PROBLEM DESCRIPTION. Extract the lines from the first one in the records below through the line containing "- master(종합본이 될", keeping both ends and leaving out any pictures.

..........

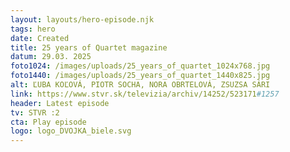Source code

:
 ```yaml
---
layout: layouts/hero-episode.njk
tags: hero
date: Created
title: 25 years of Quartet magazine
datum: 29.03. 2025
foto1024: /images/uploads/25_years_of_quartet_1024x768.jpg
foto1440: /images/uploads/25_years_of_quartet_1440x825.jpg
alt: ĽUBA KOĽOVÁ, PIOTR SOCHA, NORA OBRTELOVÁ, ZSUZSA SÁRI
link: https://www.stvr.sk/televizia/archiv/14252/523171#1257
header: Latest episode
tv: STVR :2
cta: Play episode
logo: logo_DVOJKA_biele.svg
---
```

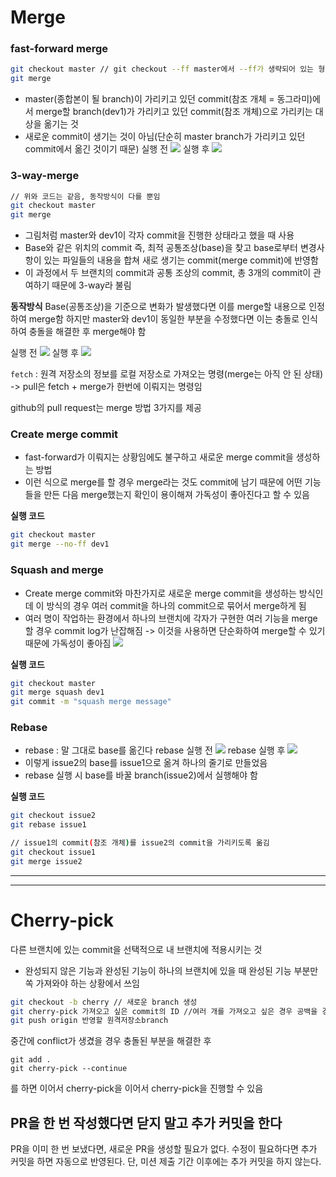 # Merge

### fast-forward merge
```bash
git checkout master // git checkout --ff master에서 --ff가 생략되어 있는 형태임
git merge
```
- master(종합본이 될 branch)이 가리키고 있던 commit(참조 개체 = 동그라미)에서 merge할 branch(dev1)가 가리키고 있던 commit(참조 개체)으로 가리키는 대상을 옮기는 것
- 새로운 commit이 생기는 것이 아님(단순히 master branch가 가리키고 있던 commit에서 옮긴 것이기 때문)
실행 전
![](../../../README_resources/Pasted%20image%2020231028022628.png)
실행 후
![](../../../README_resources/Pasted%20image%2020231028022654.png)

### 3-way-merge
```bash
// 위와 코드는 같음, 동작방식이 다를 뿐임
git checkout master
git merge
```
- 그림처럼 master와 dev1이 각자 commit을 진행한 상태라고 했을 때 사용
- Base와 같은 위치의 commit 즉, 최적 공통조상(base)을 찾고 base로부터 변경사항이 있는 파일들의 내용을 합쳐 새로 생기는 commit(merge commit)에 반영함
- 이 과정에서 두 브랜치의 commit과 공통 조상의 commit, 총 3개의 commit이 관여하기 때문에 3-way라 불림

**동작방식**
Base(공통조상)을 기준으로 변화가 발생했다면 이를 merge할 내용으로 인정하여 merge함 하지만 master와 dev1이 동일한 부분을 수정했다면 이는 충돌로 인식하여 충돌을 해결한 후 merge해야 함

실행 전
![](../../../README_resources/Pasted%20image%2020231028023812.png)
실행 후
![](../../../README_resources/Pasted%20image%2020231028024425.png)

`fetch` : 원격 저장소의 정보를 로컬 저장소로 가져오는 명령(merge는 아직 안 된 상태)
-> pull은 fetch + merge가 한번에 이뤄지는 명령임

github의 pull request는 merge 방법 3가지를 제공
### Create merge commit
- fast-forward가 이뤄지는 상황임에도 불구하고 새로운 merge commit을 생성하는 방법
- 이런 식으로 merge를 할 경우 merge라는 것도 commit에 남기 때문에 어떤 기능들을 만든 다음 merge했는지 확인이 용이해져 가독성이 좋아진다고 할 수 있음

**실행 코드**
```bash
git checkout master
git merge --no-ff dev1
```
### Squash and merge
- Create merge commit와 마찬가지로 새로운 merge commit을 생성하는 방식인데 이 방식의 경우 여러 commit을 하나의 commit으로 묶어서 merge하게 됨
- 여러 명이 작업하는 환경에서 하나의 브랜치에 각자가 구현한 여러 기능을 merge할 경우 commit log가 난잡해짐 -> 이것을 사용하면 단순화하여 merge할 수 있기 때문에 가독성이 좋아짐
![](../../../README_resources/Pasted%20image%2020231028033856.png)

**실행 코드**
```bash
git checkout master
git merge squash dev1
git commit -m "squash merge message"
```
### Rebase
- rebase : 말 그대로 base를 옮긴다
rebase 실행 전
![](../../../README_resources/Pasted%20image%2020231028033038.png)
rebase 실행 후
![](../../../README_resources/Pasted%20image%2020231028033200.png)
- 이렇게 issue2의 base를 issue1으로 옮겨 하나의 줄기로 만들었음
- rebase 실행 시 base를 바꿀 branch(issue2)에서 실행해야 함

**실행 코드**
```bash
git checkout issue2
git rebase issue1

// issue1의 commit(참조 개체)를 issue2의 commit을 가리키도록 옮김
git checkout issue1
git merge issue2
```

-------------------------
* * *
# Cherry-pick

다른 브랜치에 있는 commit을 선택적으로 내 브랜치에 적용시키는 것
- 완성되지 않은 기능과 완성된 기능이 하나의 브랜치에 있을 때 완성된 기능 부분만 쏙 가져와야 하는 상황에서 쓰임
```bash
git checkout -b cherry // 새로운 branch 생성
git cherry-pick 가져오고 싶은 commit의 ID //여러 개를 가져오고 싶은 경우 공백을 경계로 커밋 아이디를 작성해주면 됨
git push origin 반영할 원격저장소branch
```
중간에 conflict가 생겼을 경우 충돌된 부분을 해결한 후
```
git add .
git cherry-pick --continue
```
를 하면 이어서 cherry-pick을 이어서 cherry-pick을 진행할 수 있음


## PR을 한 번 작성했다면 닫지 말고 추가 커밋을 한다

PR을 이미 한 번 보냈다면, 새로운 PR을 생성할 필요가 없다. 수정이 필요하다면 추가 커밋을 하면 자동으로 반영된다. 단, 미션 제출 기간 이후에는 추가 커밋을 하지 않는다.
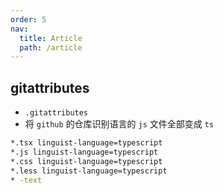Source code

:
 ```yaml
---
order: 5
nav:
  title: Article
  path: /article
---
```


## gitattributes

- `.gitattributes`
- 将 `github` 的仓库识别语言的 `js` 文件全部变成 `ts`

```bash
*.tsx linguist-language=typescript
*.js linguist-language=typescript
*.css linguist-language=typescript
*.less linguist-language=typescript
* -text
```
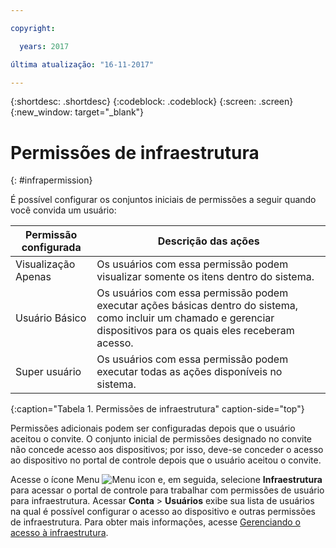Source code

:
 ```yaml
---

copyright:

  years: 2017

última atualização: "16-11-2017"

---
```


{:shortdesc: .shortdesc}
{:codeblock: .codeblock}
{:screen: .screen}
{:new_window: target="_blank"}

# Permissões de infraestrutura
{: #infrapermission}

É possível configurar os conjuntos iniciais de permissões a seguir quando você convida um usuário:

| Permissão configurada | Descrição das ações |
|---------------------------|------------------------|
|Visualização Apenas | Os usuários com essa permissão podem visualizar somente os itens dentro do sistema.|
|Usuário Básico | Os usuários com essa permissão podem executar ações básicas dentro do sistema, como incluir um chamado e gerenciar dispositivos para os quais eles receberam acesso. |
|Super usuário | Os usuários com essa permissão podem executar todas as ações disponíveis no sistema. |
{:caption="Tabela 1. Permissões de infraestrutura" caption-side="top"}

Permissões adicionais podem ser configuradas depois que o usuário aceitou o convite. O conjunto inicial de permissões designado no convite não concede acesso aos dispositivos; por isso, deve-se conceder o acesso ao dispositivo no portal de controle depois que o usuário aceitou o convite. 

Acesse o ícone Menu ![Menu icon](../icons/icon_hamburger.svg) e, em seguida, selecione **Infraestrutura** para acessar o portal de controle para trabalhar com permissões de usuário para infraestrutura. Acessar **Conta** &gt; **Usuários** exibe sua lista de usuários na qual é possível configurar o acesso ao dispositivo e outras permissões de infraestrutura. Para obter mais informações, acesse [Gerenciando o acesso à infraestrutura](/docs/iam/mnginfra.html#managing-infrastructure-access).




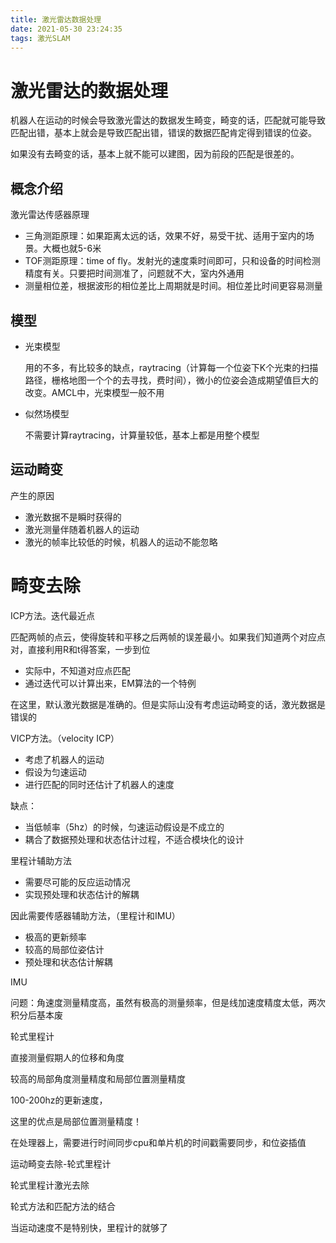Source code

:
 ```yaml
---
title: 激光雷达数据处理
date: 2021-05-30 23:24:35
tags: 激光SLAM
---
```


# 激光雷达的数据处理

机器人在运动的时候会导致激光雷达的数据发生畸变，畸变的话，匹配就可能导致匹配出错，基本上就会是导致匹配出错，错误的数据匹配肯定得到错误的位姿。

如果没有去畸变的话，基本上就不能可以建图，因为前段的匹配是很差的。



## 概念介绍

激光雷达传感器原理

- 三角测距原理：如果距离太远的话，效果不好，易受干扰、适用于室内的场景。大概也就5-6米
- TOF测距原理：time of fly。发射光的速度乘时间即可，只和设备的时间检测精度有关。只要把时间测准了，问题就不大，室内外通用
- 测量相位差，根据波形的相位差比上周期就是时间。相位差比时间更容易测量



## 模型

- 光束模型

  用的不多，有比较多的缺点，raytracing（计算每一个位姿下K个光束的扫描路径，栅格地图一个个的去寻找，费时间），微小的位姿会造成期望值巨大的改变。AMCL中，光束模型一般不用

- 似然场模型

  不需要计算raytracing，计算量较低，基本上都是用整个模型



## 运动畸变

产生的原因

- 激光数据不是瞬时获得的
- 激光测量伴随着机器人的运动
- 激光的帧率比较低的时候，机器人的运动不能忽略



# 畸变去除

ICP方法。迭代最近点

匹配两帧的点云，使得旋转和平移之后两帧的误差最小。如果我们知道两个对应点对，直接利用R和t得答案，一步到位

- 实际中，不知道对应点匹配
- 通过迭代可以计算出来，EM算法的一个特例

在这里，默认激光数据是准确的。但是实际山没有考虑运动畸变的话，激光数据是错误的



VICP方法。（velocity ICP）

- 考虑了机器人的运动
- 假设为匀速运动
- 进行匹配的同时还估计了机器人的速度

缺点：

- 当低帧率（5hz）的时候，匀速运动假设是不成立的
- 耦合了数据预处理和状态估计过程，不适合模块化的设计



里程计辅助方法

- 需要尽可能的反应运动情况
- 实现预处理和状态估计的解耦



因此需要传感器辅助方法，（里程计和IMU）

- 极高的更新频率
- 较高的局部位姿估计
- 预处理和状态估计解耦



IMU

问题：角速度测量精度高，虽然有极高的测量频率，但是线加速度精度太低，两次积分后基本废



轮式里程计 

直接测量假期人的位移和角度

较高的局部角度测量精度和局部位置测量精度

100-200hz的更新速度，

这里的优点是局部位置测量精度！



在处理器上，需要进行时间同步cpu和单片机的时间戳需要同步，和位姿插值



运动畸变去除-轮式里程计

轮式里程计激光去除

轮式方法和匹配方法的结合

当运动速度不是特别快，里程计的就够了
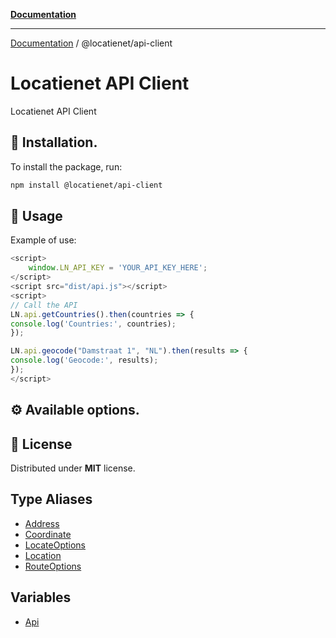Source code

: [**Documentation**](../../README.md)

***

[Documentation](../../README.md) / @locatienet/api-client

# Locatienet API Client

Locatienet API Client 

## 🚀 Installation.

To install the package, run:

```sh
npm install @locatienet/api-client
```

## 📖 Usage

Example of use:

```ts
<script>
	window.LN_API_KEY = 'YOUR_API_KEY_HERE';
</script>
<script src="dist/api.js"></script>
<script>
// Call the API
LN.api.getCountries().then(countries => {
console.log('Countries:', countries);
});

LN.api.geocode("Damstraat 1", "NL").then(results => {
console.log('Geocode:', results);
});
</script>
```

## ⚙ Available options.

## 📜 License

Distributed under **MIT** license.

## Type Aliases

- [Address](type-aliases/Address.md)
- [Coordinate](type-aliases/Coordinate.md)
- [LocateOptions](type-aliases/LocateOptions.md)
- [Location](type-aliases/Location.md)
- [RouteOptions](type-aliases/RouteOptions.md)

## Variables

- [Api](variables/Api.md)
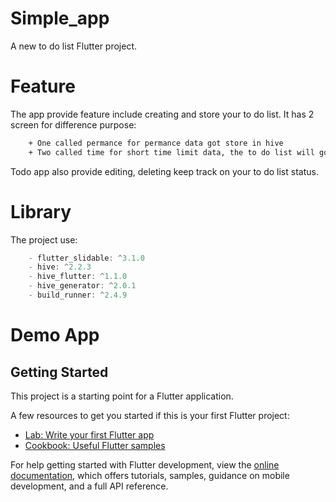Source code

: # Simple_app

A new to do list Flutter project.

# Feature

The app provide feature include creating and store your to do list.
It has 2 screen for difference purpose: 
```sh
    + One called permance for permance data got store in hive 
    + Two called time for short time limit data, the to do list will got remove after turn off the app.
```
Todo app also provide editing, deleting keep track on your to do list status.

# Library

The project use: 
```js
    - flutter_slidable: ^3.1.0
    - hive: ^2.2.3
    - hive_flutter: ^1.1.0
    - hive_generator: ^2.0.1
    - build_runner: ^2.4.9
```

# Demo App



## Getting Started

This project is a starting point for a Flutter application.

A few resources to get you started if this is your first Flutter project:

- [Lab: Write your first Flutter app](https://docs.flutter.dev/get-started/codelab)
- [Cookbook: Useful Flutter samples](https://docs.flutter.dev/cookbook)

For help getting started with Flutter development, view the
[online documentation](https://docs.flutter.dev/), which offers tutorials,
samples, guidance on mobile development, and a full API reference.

..........

RESPONSE TO THIS TASK.
Source code

:
 ```yaml
---
layout: layouts/hero-episode.njk
tags: hero
date: Created
title: 25 years of Quartet magazine
datum: 29.03. 2025
foto1024: /images/uploads/25_years_of_quartet_1024x768.jpg
foto1440: /images/uploads/25_years_of_quartet_1440x825.jpg
alt: ĽUBA KOĽOVÁ, PIOTR SOCHA, NORA OBRTELOVÁ, ZSUZSA SÁRI
link: https://www.stvr.sk/televizia/archiv/14252/523171#1257
header: Latest episode
tv: STVR :2
cta: Play episode
logo: logo_DVOJKA_biele.svg
---
```

 # Merge

### fast-forward merge
```bash
git checkout master // git checkout --ff master에서 --ff가 생략되어 있는 형태임
git merge
```
- master(종합본이 될 branch)이 가리키고 있던 commit(참조 개체 = 동그라미)에서 merge할 branch(dev1)가 가리키고 있던 commit(참조 개체)으로 가리키는 대상을 옮기는 것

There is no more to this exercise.